A company with rising revenue, low customer churn and improving margins can look like a picture of health. But beneath that surface, a blind spot may be forming. Industry experts warn that the biggest threat to established companies often arrives when financial reports still look strong. The moment a board realizes the danger, it may be too late to respond effectively.

Strategy advisor Itay Sagie argues that corporate boards are particularly vulnerable to this dynamic when it comes to artificial intelligence. While many boards focus on the cost of AI adoption, the more dangerous question is what it costs to move slowly. Sagie, who advises tech companies and investors, recently outlined three principles that boards should adopt to avoid being caught off guard by AI-driven disruption.

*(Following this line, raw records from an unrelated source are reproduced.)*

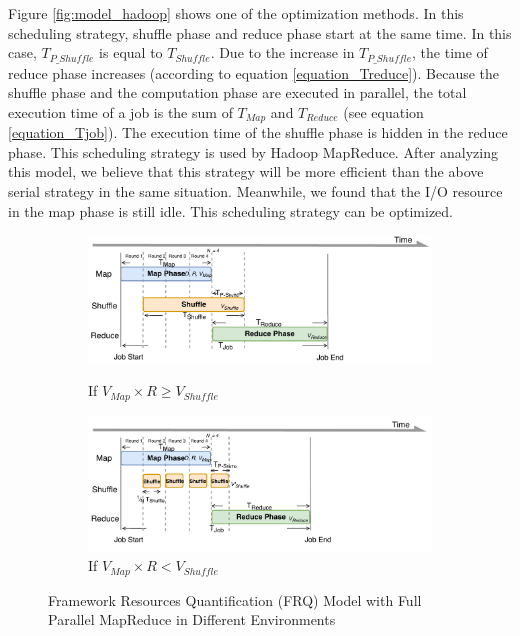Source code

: {Figure \ref{fig:model_hadoop} shows one of the optimization methods. In this scheduling strategy, shuffle phase and reduce phase start at the same time. In this case, \(T_{P\_Shuffle}\) is equal to \(T_{Shuffle}\). Due to the increase in \(T_{P\_Shuffle}\), the time of reduce phase increases (according to equation \ref{equation_Treduce}). Because the shuffle phase and the computation phase are executed in parallel, the total execution time of a job is the sum of \(T_{Map}\) and \(T_{Reduce}\) (see equation \ref{equation_Tjob}). The execution time of the shuffle phase is hidden in the reduce phase. This scheduling strategy is used by Hadoop MapReduce. After analyzing this model, we believe that this strategy will be more efficient than the above serial strategy in the same situation. Meanwhile, we found that the I/O resource in the map phase is still idle. This scheduling strategy can be optimized.

\begin{figure}
	\centering
	\begin{minipage}[hb]{\linewidth}
		\begin{subfigure}{\linewidth}
			\begin{minipage}{\linewidth}
				\includegraphics[width=\linewidth]{fig/model_scache1}
				\caption{\color{blue}If \(V_{Map} \times R \ge V_{Shuffle}\)}
				\label{fig:model_scache1}
			\end{minipage}
			\begin{minipage}{\linewidth}
				\includegraphics[width=\linewidth]{fig/model_scache2}
				\caption{\color{blue}If \(V_{Map} \times R < V_{Shuffle}\)}
				\label{fig:model_scache2}
			\end{minipage}
		\end{subfigure}
		\caption{\color{blue}Framework Resources Quantification (FRQ) Model with Full Parallel MapReduce in Different Environments}
		\label{fig:model_scache}
	\end{minipage}
\end{figure}

}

Measuring the Hidden Cost of Waiting

The standard boardroom question is about investment: How much will this AI initiative cost? But Sagie suggests replacing that with a forward-looking analysis. What happens if the company is 12 or 18 months behind a competitor that uses AI to lower prices, accelerate product launches or personalize service? The cost of inaction may dwarf the initial investment. Pricing power erodes, customer loyalty weakens and market relevance fades before traditional metrics reflect the damage.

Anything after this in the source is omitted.